NIH Researchers Complete Unprecedented Genetic Study That May Help Identify People Most at Risk for Alcoholism

The human genome mapping project has set the stage for advancing understanding of many illnesses. It’s well established through twin and other studies that there are genetic components to addiction. Hopefully this article represents the beginning of similar advances in understanding the multiple genetic factors in addiction.

“Previous studies established that alcoholism runs in families, but this research has given us the most extensive catalogue yet of the genetic variations that may contribute to the hereditary nature of this disease,” says NIDA Director Dr. Nora D. Volkow. “We now have new tools that will allow us to better understand the physiological foundation of addiction.”
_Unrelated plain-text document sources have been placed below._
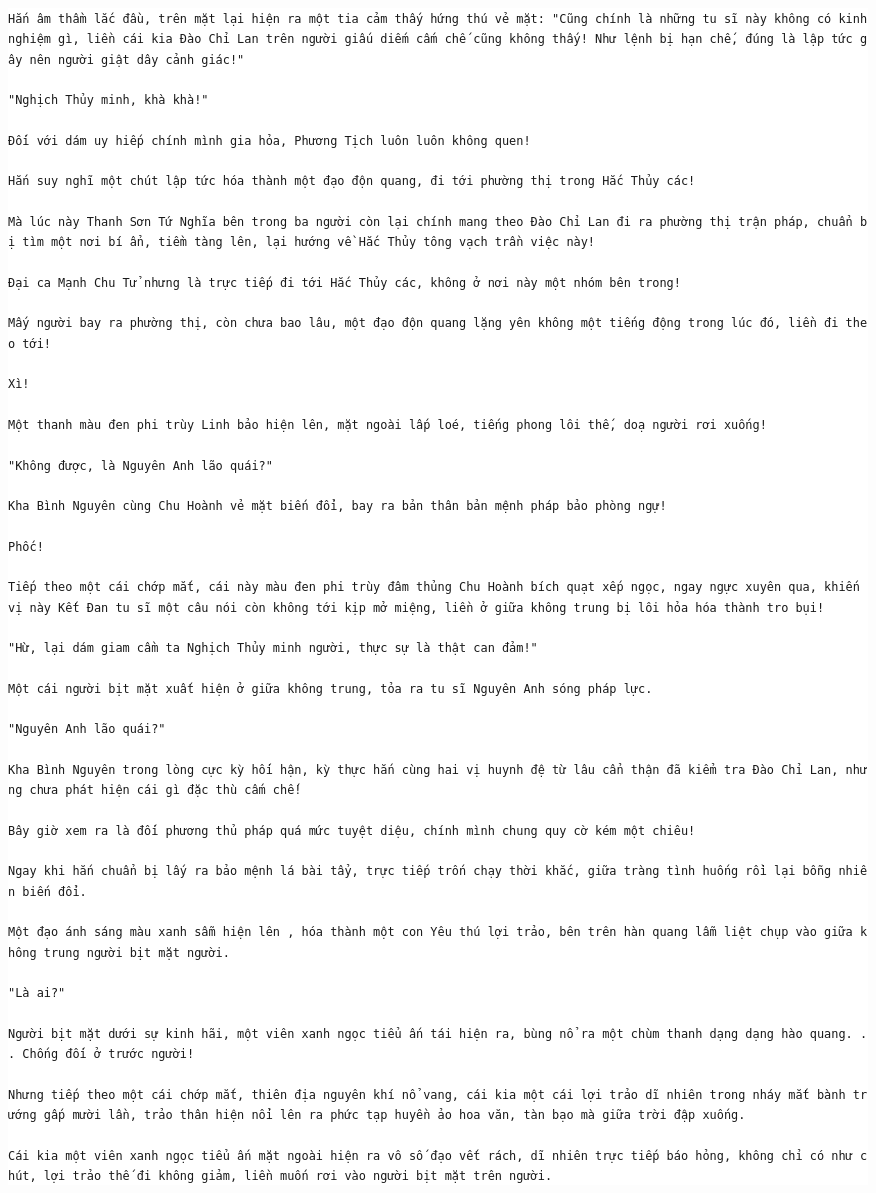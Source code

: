 	Hắn âm thầm lắc đầu, trên mặt lại hiện ra một tia cảm thấy hứng thú vẻ mặt: "Cũng chính là những tu sĩ này không có kinh nghiệm gì, liền cái kia Đào Chỉ Lan trên người giấu diếm cấm chế cũng không thấy! Như lệnh bị hạn chế, đúng là lập tức gây nên người giật dây cảnh giác!"

	"Nghịch Thủy minh, khà khà!"

	Đối với dám uy hiếp chính mình gia hỏa, Phương Tịch luôn luôn không quen!

	Hắn suy nghĩ một chút lập tức hóa thành một đạo độn quang, đi tới phường thị trong Hắc Thủy các!

	Mà lúc này Thanh Sơn Tứ Nghĩa bên trong ba người còn lại chính mang theo Đào Chỉ Lan đi ra phường thị trận pháp, chuẩn bị tìm một nơi bí ẩn, tiềm tàng lên, lại hướng về Hắc Thủy tông vạch trần việc này!

	Đại ca Mạnh Chu Tử nhưng là trực tiếp đi tới Hắc Thủy các, không ở nơi này một nhóm bên trong!

	Mấy người bay ra phường thị, còn chưa bao lâu, một đạo độn quang lặng yên không một tiếng động trong lúc đó, liền đi theo tới!

	Xì!

	Một thanh màu đen phi trùy Linh bảo hiện lên, mặt ngoài lấp loé, tiếng phong lôi thế, doạ người rơi xuống!

	"Không được, là Nguyên Anh lão quái?"

	Kha Bình Nguyên cùng Chu Hoành vẻ mặt biến đổi, bay ra bản thân bản mệnh pháp bảo phòng ngự!

	Phốc!

	Tiếp theo một cái chớp mắt, cái này màu đen phi trùy đâm thủng Chu Hoành bích quạt xếp ngọc, ngay ngực xuyên qua, khiến vị này Kết Đan tu sĩ một câu nói còn không tới kịp mở miệng, liền ở giữa không trung bị lôi hỏa hóa thành tro bụi!

	"Hừ, lại dám giam cầm ta Nghịch Thủy minh người, thực sự là thật can đảm!"

	Một cái người bịt mặt xuất hiện ở giữa không trung, tỏa ra tu sĩ Nguyên Anh sóng pháp lực.

	"Nguyên Anh lão quái?"

	Kha Bình Nguyên trong lòng cực kỳ hối hận, kỳ thực hắn cùng hai vị huynh đệ từ lâu cẩn thận đã kiểm tra Đào Chỉ Lan, nhưng chưa phát hiện cái gì đặc thù cấm chế!

	Bây giờ xem ra là đối phương thủ pháp quá mức tuyệt diệu, chính mình chung quy cờ kém một chiêu!

	Ngay khi hắn chuẩn bị lấy ra bảo mệnh lá bài tẩy, trực tiếp trốn chạy thời khắc, giữa tràng tình huống rồi lại bỗng nhiên biến đổi.

	Một đạo ánh sáng màu xanh sẫm hiện lên , hóa thành một con Yêu thú lợi trảo, bên trên hàn quang lẫm liệt chụp vào giữa không trung người bịt mặt người.

	"Là ai?"

	Người bịt mặt dưới sự kinh hãi, một viên xanh ngọc tiểu ấn tái hiện ra, bùng nổ ra một chùm thanh dạng dạng hào quang. . . Chống đối ở trước người!

	Nhưng tiếp theo một cái chớp mắt, thiên địa nguyên khí nổ vang, cái kia một cái lợi trảo dĩ nhiên trong nháy mắt bành trướng gấp mười lần, trảo thân hiện nổi lên ra phức tạp huyền ảo hoa văn, tàn bạo mà giữa trời đập xuống.

	Cái kia một viên xanh ngọc tiểu ấn mặt ngoài hiện ra vô số đạo vết rách, dĩ nhiên trực tiếp báo hỏng, không chỉ có như chút, lợi trảo thế đi không giảm, liền muốn rơi vào người bịt mặt trên người.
NIDA researchers found genetic variations clustered around 51 defined chromosomal regions that may play roles in alcohol addiction. The candidate genes are involved in many key activities, including cell-to-cell communication, control of protein synthesis, regulation of development, and cell-to-cell interactions. For example, one gene implicated in this study the AIP1 gene is a known disease-related gene expressed primarily in the brain, where it helps brain cells set up and maintain contacts with the appropriate neighboring cells. Many of the nominated genes have been previously identified in other addiction research, providing support to the idea that common genetic variants are involved in human vulnerability to substance abuse.